Everything from the line with "sudo dnf install curl jq" to the final line of the records should be reproduced word for word, with both of those lines kept.

════════════════════

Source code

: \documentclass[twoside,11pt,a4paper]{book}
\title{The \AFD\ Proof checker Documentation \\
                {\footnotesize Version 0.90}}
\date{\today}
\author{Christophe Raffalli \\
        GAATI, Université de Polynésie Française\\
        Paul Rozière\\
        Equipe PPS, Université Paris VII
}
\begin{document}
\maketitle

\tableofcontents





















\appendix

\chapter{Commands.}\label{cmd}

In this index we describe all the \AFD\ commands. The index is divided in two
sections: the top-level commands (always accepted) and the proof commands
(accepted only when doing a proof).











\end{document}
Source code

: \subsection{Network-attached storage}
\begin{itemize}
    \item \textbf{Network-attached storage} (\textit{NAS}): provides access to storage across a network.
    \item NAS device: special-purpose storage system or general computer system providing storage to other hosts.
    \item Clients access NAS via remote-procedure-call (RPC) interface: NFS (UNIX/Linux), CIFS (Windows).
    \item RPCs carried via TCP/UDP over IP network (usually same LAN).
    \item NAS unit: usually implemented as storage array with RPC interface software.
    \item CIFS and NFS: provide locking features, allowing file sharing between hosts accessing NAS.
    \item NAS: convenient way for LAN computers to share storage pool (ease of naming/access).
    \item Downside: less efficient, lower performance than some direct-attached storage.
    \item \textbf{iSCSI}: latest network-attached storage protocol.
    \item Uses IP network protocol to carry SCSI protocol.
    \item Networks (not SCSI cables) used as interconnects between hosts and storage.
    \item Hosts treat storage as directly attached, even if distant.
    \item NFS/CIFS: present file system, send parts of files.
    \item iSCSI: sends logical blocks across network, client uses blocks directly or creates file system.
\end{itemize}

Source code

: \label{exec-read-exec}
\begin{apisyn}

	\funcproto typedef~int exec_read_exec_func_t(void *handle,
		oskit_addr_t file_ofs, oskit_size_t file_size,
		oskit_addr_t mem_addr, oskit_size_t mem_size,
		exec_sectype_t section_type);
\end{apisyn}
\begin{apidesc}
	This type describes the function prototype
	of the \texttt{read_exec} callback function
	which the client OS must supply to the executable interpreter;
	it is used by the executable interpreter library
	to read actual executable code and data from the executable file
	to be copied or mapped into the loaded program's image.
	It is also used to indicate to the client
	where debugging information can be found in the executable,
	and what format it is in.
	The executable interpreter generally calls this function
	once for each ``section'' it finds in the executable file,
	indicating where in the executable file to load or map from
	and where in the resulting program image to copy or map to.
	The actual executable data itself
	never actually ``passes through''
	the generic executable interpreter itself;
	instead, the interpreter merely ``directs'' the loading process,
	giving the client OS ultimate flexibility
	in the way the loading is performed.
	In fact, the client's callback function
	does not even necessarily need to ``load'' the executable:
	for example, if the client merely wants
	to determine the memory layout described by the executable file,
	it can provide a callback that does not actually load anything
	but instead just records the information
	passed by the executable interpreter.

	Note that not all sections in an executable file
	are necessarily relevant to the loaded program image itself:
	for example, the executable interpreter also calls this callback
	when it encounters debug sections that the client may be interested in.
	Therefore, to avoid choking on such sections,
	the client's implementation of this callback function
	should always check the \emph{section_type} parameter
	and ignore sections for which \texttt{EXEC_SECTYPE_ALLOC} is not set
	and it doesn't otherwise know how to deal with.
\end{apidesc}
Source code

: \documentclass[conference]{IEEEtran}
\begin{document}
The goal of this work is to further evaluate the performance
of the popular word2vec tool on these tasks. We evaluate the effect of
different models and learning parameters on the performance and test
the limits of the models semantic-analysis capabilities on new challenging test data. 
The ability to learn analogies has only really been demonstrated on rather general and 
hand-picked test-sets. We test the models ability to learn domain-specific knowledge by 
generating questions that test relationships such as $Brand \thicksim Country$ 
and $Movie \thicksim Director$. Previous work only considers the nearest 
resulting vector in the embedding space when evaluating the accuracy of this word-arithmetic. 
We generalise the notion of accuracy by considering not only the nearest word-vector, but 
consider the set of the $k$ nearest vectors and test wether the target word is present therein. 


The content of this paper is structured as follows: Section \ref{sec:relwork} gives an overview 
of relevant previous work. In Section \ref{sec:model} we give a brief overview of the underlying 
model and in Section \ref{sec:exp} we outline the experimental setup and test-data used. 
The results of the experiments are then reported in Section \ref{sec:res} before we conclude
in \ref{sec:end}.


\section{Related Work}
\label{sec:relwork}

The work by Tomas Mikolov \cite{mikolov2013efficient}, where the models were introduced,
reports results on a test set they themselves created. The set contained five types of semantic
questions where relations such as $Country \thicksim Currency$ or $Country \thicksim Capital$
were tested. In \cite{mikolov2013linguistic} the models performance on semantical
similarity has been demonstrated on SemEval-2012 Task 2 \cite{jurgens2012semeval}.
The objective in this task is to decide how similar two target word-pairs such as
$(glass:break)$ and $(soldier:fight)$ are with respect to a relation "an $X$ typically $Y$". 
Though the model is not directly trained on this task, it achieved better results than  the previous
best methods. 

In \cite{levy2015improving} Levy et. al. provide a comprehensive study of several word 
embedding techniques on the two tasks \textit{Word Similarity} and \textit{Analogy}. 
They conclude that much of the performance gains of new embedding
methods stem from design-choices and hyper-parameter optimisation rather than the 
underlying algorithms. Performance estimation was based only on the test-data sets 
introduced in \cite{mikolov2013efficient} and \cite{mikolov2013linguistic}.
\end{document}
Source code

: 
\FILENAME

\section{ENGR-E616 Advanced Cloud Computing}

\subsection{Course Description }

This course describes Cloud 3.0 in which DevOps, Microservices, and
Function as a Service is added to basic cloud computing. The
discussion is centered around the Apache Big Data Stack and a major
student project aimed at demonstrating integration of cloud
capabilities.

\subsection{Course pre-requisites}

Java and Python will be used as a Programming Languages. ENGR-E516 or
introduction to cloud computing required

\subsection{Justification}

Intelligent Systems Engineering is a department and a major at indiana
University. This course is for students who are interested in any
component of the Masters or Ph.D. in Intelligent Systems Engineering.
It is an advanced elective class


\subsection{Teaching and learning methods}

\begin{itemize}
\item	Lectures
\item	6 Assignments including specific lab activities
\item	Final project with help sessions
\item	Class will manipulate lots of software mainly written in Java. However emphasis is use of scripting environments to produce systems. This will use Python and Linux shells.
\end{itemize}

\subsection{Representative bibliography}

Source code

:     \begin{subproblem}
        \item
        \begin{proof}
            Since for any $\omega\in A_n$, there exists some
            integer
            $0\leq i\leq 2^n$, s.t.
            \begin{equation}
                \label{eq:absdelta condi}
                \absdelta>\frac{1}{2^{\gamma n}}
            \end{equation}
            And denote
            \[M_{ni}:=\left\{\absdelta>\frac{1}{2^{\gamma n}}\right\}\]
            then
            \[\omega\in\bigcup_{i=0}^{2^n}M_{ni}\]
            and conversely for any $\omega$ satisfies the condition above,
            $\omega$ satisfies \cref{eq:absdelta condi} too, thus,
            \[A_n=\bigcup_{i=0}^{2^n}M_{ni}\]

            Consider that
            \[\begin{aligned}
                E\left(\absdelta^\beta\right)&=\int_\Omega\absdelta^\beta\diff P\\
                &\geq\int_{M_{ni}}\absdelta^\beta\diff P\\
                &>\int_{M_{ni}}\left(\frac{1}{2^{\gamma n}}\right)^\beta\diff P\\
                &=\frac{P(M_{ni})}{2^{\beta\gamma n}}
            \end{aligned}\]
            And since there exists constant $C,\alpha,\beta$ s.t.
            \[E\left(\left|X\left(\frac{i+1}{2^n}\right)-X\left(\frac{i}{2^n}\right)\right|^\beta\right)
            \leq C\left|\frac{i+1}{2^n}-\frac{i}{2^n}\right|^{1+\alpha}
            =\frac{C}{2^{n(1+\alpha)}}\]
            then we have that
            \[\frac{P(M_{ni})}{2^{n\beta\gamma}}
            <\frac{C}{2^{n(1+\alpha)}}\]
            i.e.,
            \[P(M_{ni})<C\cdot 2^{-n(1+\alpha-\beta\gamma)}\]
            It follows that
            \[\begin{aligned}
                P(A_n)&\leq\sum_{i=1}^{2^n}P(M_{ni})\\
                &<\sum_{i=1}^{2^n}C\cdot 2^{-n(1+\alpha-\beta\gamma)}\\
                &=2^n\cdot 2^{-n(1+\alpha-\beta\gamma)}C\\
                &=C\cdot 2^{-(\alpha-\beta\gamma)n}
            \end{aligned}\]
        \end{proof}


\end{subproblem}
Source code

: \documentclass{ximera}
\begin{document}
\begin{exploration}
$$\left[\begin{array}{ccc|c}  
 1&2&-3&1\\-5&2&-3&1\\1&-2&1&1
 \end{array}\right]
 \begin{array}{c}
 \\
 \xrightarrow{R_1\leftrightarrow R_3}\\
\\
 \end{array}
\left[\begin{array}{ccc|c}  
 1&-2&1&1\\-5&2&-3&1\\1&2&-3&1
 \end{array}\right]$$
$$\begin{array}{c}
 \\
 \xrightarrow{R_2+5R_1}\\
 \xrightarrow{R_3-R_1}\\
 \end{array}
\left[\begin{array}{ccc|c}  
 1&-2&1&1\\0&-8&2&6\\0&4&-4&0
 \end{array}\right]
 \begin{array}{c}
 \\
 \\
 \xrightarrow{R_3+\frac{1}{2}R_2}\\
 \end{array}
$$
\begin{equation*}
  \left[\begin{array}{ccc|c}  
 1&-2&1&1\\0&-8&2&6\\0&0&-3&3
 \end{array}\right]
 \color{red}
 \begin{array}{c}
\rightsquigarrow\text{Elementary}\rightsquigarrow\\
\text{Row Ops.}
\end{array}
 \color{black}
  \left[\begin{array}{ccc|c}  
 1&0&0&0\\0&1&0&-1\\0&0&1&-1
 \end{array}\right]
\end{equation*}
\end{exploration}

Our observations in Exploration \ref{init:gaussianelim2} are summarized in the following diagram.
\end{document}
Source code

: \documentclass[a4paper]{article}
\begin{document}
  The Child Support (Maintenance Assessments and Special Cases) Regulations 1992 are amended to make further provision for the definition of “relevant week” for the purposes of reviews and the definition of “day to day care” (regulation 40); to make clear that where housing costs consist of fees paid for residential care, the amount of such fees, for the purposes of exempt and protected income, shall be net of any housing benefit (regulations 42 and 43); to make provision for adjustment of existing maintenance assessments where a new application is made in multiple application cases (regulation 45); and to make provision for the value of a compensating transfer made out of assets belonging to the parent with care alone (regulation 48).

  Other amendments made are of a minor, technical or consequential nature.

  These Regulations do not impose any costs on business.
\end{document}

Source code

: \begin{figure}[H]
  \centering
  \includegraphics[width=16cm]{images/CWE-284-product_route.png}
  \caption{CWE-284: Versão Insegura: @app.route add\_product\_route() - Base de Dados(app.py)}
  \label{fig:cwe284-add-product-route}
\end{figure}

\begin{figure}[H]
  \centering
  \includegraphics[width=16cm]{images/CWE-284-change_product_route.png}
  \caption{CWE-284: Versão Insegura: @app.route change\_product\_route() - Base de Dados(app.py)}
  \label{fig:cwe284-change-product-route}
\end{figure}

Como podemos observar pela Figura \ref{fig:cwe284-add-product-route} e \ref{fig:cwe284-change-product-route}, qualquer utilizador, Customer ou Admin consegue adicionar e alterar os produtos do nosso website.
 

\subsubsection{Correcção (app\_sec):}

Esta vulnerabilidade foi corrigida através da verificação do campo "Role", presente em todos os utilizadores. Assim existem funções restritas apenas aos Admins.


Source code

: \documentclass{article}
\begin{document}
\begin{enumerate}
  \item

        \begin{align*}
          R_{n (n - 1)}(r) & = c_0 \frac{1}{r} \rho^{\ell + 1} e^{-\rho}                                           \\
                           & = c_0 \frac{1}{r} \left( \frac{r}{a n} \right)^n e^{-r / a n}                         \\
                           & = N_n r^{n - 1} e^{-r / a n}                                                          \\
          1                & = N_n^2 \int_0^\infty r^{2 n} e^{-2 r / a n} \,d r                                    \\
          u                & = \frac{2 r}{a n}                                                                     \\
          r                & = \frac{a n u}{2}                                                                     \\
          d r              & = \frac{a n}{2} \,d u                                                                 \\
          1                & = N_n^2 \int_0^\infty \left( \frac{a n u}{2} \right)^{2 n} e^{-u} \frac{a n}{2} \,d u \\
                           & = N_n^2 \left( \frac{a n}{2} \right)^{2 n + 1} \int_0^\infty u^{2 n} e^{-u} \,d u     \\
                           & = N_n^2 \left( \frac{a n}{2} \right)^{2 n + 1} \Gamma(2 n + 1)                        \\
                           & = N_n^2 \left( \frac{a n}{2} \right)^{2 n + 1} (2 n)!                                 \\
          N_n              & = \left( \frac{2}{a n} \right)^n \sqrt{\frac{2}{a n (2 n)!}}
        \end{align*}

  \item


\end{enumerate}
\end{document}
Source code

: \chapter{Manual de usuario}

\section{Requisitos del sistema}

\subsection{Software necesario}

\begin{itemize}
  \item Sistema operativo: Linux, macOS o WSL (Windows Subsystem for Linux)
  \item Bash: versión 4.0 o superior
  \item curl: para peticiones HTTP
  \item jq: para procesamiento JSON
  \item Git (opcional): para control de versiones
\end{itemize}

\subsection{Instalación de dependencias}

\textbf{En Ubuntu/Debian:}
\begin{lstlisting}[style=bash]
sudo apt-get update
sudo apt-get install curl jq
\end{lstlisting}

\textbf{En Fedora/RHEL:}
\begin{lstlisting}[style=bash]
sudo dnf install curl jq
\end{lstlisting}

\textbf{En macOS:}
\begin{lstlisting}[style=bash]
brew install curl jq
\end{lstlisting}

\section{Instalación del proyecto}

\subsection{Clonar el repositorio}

════════════════════

REPLY:
sudo dnf install curl jq
\end{lstlisting}

\textbf{En macOS:}
\begin{lstlisting}[style=bash]
brew install curl jq
\end{lstlisting}

\section{Instalación del proyecto}

\subsection{Clonar el repositorio}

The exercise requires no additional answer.